Mathematical Brooding over an Egg, André Heck

Dynamic geometry software like Cabri Geometry, Cinderella, and Geometer's Sketchpad are computer programs that turn out to be very suitable tools at secondary school level for investigations and experimentations in plane geometry. To a certain extent they can also be used for studying topics in analysis. What complicates the latter type of use of dynamic geometry software is that the descriptive geometry approach and the analytical geometry approach are, in most packages, not at an equal level. Analytical expressions for geometrical objects can be obtained by introducing a coordinate system. But conversely, coordinates and algebraic equations can not be used to define geometrical objects. This imbalance motivated Markus Hohenwarter (2007a) to develop GeoGebra as a dynamic mathematics program in which geometrical and algebraic representations are bi-directionally connected. Noticeable in the applications in both domains is that the information technology use is relatively close to the problems and figures that one finds in mathematics textbooks. The main difference is the dynamic nature of the computer program. This observation also holds in many classroom projects in which a realistic situation is investigated with a dynamic geometry package. An example is the German project Mathematik rund ums Ei [in German; Mathematics about Eggs], in which students investigated the shape of an egg, amongst other things, and estimated the volume and surface area of an egg. Students used the dynamic geometry package Cinderella only to construct egg-shaped curves; a real egg was quickly out of sight.

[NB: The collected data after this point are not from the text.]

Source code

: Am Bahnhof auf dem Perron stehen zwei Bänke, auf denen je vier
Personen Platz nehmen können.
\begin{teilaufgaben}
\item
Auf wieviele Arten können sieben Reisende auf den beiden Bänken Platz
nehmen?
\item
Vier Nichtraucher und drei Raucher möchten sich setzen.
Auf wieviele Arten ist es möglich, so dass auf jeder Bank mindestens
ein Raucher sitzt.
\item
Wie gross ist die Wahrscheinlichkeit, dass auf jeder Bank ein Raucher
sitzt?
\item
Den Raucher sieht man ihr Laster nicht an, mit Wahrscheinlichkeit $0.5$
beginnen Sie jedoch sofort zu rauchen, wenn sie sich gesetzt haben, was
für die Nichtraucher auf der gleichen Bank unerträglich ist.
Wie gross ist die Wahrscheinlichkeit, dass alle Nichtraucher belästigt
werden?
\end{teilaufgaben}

But this can be done differently in dynamic geometry packages that allow dynamic use of digital images. Cabri II Plus, Cinderella, Geometer's Sketchpad and GeoGebra are examples of such packages in which a digital image may serve as a background for a geometric construction and may even be dynamically connected with geometric objects in a construction. This offers various opportunities to create a strong connection between mathematics and the real world, for example in the form of a practical investigation task. In this article I illustrate the mathematical investigation of a real egg, using the free and multi-platform dynamic mathematics package GeoGebra. The following research question is discussed in particular: "What is the volume and surface area of a given hen's egg?" Here, algebra and geometry go hand in hand. In the last section of this article I briefly discuss opportunities that measurement and manipulation of digital images in a dynamic geometry package offer in education on mathematical modeling. I hope and expect to give an inspiring example the use of information technology in a practical investigation in which mathematics is linked with doing experiments with an object from daily life.